We can make two algebraic observations regarding the integrand, \(x^3 \cdot \sin (7x^4 + 3)\text{.}\) First, \(\sin (7x^4 + 3)\) is a composite function; as such, we know we’ll need a more sophisticated approach to antidifferentiating. Second, \(x^3\) is almost the derivative of \((7x^4 + 3)\text{;}\) the only issue is a missing constant. Thus, \(x^3\) and \((7x^4 + 3)\) are nearly a function-derivative pair. Furthermore, we know the antiderivative of \(f(u) = \sin(u)\text{.}\) The combination of these observations suggests that we can evaluate the given indefinite integral by reversing the chain rule through \(u\)-substitution.

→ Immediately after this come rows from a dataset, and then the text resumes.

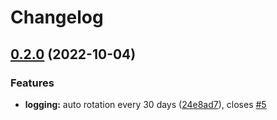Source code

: # Changelog

## [0.2.0](https://github.com/EPFL-ENAC/ENACrestic/compare/v0.1.9...v0.2.0) (2022-10-04)


### Features

* **logging:** auto rotation every 30 days ([24e8ad7](https://github.com/EPFL-ENAC/ENACrestic/commit/24e8ad7b726afda1cf9fb570f707537130a1aafd)), closes [#5](https://github.com/EPFL-ENAC/ENACrestic/issues/5)

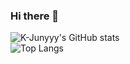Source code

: ### Hi there 👋

![K-Junyyy's GitHub stats](https://github-readme-stats.vercel.app/api?username=Parkshinhyang&show_icons=true&theme=dark)  
![Top Langs](https://github-readme-stats.vercel.app/api/top-langs/?username=Parkshinhyang&layout=compact&theme=dark)
<!--
**Parkshinhyang/Parkshinhyang** is a ✨ _special_ ✨ repository because its `README.md` (this file) appears on your GitHub profile.

Here are some ideas to get you started:

- 🔭 I’m currently working on ...
- 🌱 I’m currently learning ...
- 👯 I’m looking to collaborate on ...
- 🤔 I’m looking for help with ...
- 💬 Ask me about ...
- 📫 How to reach me: ...
- 😄 Pronouns: ...
- ⚡ Fun fact: ...
-->
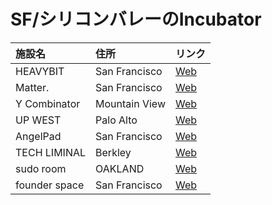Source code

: # SF/シリコンバレーのIncubator

|施設名|住所|リンク|
|:--|:--|:--|
|HEAVYBIT|San Francisco|[Web](http://www.heavybit.com/)|
|Matter.|San Francisco|[Web](http://matter.vc/)|
|Y Combinator|Mountain View|[Web](http://www.ycombinator.com/)|
|UP WEST|Palo Alto|[Web](http://upwestlabs.com/)|
|AngelPad|San Francisco|[Web](https://angelpad.org)|
|TECH LIMINAL|Berkley|[Web](https://techliminal.com/)|
|sudo room|OAKLAND|[Web](https://sudoroom.org/)|
|founder space|San Francisco|[Web](http://www.foundersspace.com/)|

Letting \(u\) represent the inner function of the composite function \(\sin (7x^4 + 3)\text{,}\) we have \(u = 7x^4 + 3\text{,}\) and thus \(\frac{du}{dx} = 28x^3\text{.}\) In differential notation, it follows that \(du = 28x^3 \, dx\text{,}\) and thus \(x^3 \, dx = \frac{1}{28} \, du\text{.}\) The original indefinite integral may be slightly rewritten as

\begin{equation*}
\int \sin (7x^4 + 3) \cdot x^3 \, dx\text{,}
\end{equation*}

and so by substituting \(u\) for \(7x^4 + 3\) and \(\frac{1}{28} \, du\) for \(x^3 \, dx\text{,}\) it follows that

\begin{equation*}
\int \sin (7x^4 + 3) \cdot x^3 \, dx = \int \sin(u) \cdot \frac{1}{28} \, du\text{.}
\end{equation*}

Now we may evaluate the easier integral in \(u\text{,}\) and then replace \(u\) by the expression \(7x^4 + 3\text{.}\) Doing so, we find

\begin{align*}
\int \sin (7x^4 + 3) \cdot x^3 \, dx &= \int \sin(u) \cdot \frac{1}{28} \, du\\
&= \frac{1}{28} \int \sin(u) \, du\\
&= \frac{1}{28} (-\cos(u)) + C\\
&= -\frac{1}{28} \cos(7x^4 + 3) + C\text{.}
\end{align*}

To check our work, we observe by the Chain Rule that

\begin{equation*}
\frac{d}{dx} \left[ -\frac{1}{28}\cos(7x^4 + 3) \right] = -\frac{1}{28} \cdot (-1)\sin(7x^4 + 3) \cdot 28x^3 = \sin(7x^4 + 3) \cdot x^3\text{,}
\end{equation*}

which is indeed the original integrand.